Anna Barbara - Invisible Architecture: Experiencing Places Through the
Sense of Smell “Death/Entropy”

The result is that we start to live in a very artificial world secluded from what exists beyond our walls. The city has become a waste dump. Furthermore we loose our relationship with nature as it becomes less tangible.
It is interesting to think of how our world and us humans would deal with pollution and waste at a large scale. When the outside world becomes uninhabitable, where will we go? Will we live indoors? Find another planet?
Richard Goldstein illustrates well this pessimistic view of our future in The Logical Legend of Heliopause and Cyberfiddle. He shows that the only way to regain our senses of smell and touch is to reconnect with the tangible world.

Tommaso Filippo Marinetti said in his Manifesto (1910):
“The realm of life has become the realm of ‘non-life’; It is a world of death. Death is no longer represented by stinking feces and corpses.

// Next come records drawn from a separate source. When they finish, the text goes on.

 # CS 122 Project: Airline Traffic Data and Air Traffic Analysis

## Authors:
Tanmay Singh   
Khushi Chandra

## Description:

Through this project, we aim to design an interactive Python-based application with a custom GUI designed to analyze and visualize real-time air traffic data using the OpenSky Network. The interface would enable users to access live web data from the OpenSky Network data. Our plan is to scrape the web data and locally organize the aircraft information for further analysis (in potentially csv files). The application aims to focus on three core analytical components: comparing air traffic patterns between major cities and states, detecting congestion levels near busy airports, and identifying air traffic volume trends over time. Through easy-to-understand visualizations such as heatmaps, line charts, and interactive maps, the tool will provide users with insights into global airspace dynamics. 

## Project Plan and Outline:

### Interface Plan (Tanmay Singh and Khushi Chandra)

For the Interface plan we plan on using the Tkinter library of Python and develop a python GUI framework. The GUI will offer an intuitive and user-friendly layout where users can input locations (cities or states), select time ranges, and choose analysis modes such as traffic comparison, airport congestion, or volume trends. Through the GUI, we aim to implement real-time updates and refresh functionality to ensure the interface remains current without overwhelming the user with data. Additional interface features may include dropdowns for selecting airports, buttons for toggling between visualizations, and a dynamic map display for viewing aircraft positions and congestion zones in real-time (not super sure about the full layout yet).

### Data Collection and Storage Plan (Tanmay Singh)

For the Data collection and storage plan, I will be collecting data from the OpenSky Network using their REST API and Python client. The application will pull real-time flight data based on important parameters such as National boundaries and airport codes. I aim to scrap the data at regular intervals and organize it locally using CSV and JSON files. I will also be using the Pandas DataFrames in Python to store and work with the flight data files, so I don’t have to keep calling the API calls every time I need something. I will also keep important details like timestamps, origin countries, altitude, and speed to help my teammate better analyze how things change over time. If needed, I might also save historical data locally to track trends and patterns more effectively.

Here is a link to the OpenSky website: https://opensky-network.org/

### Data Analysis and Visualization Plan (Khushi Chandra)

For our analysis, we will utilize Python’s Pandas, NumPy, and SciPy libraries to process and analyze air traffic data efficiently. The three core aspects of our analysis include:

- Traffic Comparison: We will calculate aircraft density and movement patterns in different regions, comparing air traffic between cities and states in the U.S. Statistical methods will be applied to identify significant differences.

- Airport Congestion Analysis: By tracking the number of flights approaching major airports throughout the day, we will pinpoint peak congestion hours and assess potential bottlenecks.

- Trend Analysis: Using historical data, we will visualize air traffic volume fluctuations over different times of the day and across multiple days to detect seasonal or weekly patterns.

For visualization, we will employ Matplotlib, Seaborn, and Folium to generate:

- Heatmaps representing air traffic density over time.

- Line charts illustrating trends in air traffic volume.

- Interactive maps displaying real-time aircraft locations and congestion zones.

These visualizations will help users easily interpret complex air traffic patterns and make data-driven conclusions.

Now it symbols are clean, gleaming machines; men are no longer attracted to fetid latrines, but to structures in glass and aluminum.”

Through a structure inspired by Le Corbusier's Villa Savoie, Donald Judd's installations and the Monolith in Kubrick's Space Odyssey, I am building a tall structure where I let the users explore and smell through the protruding ducts odors that have left our lives, maybe forever.